A slew of environmental docs are coming our way as the Paris climate-change conference in late November approaches. Rather than remind us again that we’re all doomed, this haunting entry accesses a deeper and much stranger area of inquiry.
Most British Columbians will remember when Grant Hadwin felled the venerated golden spruce on Haida Gwaii in 1997, a devastating and perverse act of ecoterrorism that broke the hearts of the Haida people while leaving others to ponder the former forest technician’s sanity. It’s to filmmaker Sasha Snow’s credit that he refuses to pass any judgment of his own on Hadwin, favouring the notion that his subject’s preternatural empathy for the old growth he was increasingly reluctant to destroy came as a visionary transformation as much as any kind of emotional rupture.

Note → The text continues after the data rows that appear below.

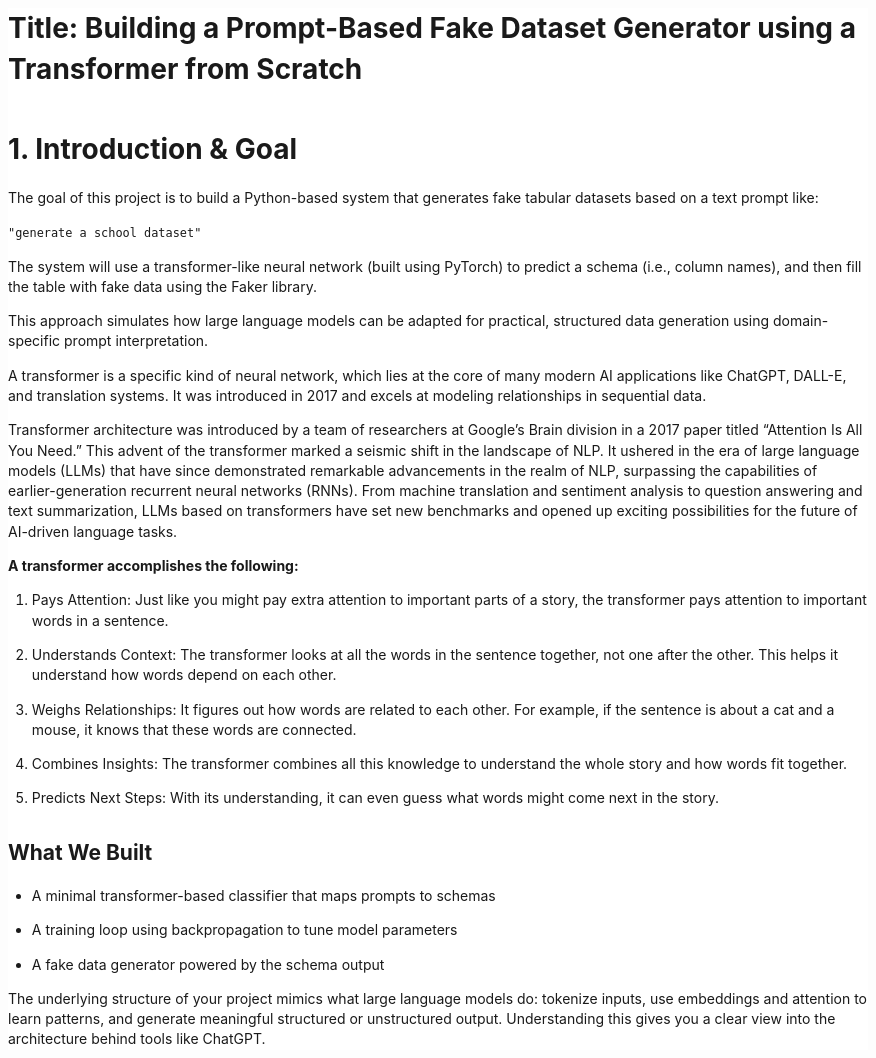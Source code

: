 # Title: Building a Prompt-Based Fake Dataset Generator using a Transformer from Scratch

# 1. Introduction & Goal

The goal of this project is to build a Python-based system that generates fake tabular datasets based on a text prompt like:

`"generate a school dataset"`

The system will use a transformer-like neural network (built using PyTorch) to predict a schema (i.e., column names), and then fill the table with fake data using the Faker library.

This approach simulates how large language models can be adapted for practical, structured data generation using domain-specific prompt interpretation.

A transformer is a specific kind of neural network, which lies at the core of many modern AI applications like ChatGPT, DALL-E, and translation systems. It was introduced in 2017 and excels at modeling relationships in sequential data.

Transformer architecture was introduced by a team of researchers at Google’s Brain division in a 2017 paper titled “Attention Is All You Need.” This advent of the transformer marked a seismic shift in the landscape of NLP. It ushered in the era of large language models (LLMs) that have since demonstrated remarkable advancements in the realm of NLP, surpassing the capabilities of earlier-generation recurrent neural networks (RNNs). From machine translation and sentiment analysis to question answering and text summarization, LLMs based on transformers have set new benchmarks and opened up exciting possibilities for the future of AI-driven language tasks.

**A transformer accomplishes the following:**

1. Pays Attention: Just like you might pay extra attention to important parts of a story, the transformer pays attention to important words in a sentence.

2. Understands Context: The transformer looks at all the words in the sentence together, not one after the other. This helps it understand how words depend on each other.

3. Weighs Relationships: It figures out how words are related to each other. For example, if the sentence is about a cat and a mouse, it knows that these words are connected.

4. Combines Insights: The transformer combines all this knowledge to understand the whole story and how words fit together.

5. Predicts Next Steps: With its understanding, it can even guess what words might come next in the story.


## What We Built

* A minimal transformer-based classifier that maps prompts to schemas

* A training loop using backpropagation to tune model parameters

* A fake data generator powered by the schema output

The underlying structure of your project mimics what large language models do: tokenize inputs, use embeddings and attention to learn patterns, and generate meaningful structured or unstructured output. Understanding this gives you a clear view into the architecture behind tools like ChatGPT.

Indeed, among the film’s uniformly captivating talking heads—including John Vaillant, author of the best-selling book The Golden Spruce—a former colleague of Hadwin’s soberly reports on his own epiphany. “Today I heard the trees cry,” he would tell his wife after an orgiastic day of clear-cutting.
By all accounts, along with his mystical bent, Hadwin was endowed with superhuman survival skills. Snow mingles the on-screen testimony with kinetic, breathtaking scenes of stuntman Douglas Chapman, as Hadwin, inside the rainforest he revered. Sickeningly effective footage of the violence we do to nature completes the picture.
But this film is no polemic. By framing Hadwin’s eventual disappearance—he was last seen in ’97 paddling north by kayak—with the Haida legend of a man who emerges from the sea “with a warning”, Snow taps into an ancient current where the liminal human experience has a powerful logic of its own. The so-called rational world reared back in horror at Hadwin’s desperate, megalomaniacal, soulful act. But his basic question—why weep for one spruce while slaughtering all the others?—is a challenge that exposes “rationality” as yet another form of delusion.